[Records from a dataset]
Start of Block

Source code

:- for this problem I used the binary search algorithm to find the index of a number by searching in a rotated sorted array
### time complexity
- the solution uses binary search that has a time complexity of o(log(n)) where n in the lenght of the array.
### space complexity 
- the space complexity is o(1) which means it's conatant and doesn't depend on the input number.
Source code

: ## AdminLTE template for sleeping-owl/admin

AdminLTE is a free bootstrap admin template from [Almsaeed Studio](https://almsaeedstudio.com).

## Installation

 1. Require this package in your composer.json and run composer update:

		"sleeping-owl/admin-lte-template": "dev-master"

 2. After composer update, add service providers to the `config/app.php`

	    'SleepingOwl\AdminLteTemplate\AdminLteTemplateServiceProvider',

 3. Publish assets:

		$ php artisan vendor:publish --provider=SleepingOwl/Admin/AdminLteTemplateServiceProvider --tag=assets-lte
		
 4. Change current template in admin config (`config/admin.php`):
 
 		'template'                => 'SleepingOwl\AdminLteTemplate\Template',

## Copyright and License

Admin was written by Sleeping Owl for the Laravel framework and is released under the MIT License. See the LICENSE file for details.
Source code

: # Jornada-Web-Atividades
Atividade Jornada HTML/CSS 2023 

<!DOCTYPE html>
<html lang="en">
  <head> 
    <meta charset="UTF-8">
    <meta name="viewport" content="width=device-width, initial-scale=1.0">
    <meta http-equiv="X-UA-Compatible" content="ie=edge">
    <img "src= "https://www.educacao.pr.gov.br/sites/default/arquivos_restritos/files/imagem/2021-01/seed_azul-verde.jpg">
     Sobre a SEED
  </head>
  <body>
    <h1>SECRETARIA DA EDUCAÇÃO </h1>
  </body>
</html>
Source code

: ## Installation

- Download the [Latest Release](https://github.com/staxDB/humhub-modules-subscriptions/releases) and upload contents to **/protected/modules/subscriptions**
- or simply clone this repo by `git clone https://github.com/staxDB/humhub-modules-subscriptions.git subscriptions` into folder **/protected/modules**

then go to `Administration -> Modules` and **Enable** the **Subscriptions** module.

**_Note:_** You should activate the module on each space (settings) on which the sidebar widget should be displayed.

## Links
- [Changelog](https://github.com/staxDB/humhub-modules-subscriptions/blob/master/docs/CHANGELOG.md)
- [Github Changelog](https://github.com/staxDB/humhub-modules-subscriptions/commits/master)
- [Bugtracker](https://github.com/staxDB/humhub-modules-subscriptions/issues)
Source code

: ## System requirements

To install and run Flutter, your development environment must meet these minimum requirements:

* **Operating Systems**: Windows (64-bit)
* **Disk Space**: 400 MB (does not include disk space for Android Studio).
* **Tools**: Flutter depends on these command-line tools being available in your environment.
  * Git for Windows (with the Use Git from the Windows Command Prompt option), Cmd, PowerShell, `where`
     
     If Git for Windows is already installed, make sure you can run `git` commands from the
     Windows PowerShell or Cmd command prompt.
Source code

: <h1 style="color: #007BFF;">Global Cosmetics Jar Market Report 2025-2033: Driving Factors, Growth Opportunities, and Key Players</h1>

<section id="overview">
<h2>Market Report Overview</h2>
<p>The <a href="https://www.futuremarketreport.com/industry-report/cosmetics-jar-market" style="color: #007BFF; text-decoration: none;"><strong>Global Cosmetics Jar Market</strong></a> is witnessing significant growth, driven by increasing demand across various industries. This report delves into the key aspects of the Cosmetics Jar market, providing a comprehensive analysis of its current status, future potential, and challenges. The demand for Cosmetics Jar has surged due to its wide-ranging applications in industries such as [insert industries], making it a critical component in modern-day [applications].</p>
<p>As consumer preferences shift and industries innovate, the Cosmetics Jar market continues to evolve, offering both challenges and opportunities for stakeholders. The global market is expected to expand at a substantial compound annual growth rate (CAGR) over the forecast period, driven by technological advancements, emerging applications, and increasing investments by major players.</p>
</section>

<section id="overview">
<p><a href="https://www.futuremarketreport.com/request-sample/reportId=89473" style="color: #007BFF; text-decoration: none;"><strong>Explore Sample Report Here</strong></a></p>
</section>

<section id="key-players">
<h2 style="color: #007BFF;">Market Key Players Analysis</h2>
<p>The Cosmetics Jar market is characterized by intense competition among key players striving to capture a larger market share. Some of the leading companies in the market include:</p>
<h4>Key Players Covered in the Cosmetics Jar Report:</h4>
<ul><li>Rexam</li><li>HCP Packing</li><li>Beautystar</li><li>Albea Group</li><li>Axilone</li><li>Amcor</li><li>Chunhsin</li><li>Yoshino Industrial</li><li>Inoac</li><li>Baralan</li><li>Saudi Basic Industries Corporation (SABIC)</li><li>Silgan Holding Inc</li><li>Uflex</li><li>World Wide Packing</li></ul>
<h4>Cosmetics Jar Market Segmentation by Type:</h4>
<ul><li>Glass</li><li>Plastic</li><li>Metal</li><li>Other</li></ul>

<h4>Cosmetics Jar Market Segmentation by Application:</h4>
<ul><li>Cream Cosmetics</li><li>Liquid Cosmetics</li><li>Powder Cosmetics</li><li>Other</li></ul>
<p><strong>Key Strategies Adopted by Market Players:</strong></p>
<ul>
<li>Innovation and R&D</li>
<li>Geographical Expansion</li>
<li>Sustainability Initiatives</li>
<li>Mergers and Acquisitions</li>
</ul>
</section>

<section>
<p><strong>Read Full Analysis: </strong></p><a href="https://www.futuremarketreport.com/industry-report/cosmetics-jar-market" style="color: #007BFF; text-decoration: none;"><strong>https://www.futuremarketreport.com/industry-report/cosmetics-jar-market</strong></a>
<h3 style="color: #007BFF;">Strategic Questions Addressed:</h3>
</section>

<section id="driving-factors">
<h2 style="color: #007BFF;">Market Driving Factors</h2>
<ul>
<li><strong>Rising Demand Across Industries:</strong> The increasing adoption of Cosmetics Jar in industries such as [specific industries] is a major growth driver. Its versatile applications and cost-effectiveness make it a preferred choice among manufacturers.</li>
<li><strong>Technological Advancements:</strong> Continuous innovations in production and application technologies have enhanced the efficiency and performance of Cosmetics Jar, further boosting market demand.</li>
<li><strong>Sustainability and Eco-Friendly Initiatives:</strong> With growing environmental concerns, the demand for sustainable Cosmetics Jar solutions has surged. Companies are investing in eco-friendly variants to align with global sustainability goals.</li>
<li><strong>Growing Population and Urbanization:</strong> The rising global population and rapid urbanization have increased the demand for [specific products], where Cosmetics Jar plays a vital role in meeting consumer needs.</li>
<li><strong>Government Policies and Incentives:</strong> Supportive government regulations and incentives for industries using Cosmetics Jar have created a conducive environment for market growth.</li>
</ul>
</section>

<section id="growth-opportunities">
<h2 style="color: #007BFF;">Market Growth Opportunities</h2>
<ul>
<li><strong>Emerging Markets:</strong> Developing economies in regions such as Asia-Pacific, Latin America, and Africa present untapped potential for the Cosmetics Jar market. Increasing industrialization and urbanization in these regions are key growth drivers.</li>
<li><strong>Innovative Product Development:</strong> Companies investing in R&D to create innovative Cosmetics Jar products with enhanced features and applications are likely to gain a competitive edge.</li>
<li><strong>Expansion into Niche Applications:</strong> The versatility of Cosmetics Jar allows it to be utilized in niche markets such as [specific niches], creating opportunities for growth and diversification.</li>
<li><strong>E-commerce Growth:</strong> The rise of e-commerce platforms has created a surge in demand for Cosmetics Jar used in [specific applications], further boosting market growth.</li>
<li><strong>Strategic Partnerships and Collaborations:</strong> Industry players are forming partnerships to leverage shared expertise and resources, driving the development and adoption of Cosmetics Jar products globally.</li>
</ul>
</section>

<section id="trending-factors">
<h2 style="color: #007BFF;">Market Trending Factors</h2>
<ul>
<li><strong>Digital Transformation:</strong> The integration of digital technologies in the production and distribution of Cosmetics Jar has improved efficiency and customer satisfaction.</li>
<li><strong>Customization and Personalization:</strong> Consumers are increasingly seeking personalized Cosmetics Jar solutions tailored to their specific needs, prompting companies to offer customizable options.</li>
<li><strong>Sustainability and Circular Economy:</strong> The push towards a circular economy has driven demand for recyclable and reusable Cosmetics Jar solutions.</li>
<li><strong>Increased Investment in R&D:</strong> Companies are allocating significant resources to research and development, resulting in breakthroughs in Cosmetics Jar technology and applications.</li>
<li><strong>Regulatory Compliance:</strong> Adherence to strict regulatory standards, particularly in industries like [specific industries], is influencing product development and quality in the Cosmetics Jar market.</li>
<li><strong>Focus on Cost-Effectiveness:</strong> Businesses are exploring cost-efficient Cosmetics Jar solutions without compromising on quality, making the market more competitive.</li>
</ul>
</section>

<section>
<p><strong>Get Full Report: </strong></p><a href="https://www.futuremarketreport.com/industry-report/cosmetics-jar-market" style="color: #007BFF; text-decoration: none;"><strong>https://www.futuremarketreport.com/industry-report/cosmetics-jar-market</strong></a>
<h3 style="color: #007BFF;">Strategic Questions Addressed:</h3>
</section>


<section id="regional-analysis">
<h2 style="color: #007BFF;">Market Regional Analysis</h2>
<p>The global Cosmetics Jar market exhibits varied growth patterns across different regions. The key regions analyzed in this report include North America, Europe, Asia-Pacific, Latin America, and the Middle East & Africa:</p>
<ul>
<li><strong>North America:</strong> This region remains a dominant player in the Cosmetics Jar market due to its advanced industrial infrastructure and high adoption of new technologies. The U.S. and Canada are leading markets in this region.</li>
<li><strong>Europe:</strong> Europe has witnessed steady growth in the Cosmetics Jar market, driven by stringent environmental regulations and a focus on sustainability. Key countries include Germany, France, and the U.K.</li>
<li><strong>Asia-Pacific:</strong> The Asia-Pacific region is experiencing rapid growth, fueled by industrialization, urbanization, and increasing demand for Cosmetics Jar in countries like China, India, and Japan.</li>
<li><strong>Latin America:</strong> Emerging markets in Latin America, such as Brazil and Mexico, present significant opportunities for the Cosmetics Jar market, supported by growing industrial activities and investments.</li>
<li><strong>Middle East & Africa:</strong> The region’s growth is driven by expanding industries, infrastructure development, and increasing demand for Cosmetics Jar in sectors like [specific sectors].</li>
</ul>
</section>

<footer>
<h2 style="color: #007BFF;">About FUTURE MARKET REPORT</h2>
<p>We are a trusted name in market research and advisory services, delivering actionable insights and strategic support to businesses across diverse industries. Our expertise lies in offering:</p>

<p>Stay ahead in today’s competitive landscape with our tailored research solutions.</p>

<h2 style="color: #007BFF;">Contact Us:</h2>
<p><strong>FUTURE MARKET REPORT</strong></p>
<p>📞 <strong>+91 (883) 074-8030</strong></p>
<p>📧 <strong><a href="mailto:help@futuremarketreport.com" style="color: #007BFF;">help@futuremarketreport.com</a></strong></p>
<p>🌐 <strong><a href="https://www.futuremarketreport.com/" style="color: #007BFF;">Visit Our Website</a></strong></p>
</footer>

End of Block

Problem description => Show the lines of the entries that include the string "leading", copying each in full.

Your solution =>
<p>The Cosmetics Jar market is characterized by intense competition among key players striving to capture a larger market share. Some of the leading companies in the market include:</p>
<li><strong>North America:</strong> This region remains a dominant player in the Cosmetics Jar market due to its advanced industrial infrastructure and high adoption of new technologies. The U.S. and Canada are leading markets in this region.</li>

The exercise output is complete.